EXERCISE INPUT:

Content starts

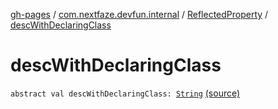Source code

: [gh-pages](../../index.md) / [com.nextfaze.devfun.internal](../index.md) / [ReflectedProperty](index.md) / [descWithDeclaringClass](./desc-with-declaring-class.md)

# descWithDeclaringClass

`abstract val descWithDeclaringClass: `[`String`](https://kotlinlang.org/api/latest/jvm/stdlib/kotlin/-string/index.html) [(source)](https://github.com/NextFaze/dev-fun/tree/master/devfun/src/main/java/com/nextfaze/devfun/internal/Reflected.kt#L73)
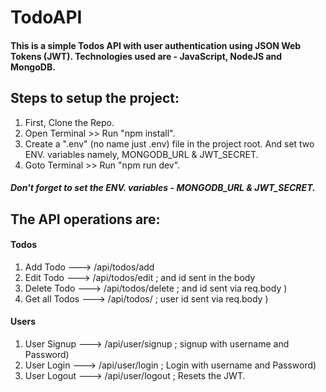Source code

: # TodoAPI
#### This is a simple Todos API with user authentication using JSON Web Tokens (JWT). Technologies used are - JavaScript, NodeJS and MongoDB.

## Steps to setup the project:
1. First, Clone the Repo.
2. Open Terminal >> Run "npm install".
2. Create a ".env" (no name just .env) file in the project root. And set two ENV. variables namely, MONGODB_URL & JWT_SECRET.
3. Goto Terminal >> Run "npm run dev".

##### Don't forget to set the ENV. variables - MONGODB_URL & JWT_SECRET.

## The API operations are: 
#### Todos
1. Add Todo  --->  /api/todos/add
2. Edit Todo  --->  /api/todos/edit ; and id sent in the body
3. Delete Todo  --->  /api/todos/delete ; and id sent via req.body )
4. Get all Todos  --->  /api/todos/ ; user id sent via req.body )

#### Users
1. User Signup  ---> /api/user/signup ; signup with username and Password)
2. User Login  ---> /api/user/login ; Login with username and Password)
3. User Logout  --->  /api/user/logout ; Resets the JWT.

Content ends

WHAT TO WORK ON:
In the data above, each line holding "variables" is to be found and copied.

YOUR RESPONSE:
2. Create a ".env" (no name just .env) file in the project root. And set two ENV. variables namely, MONGODB_URL & JWT_SECRET.
##### Don't forget to set the ENV. variables - MONGODB_URL & JWT_SECRET.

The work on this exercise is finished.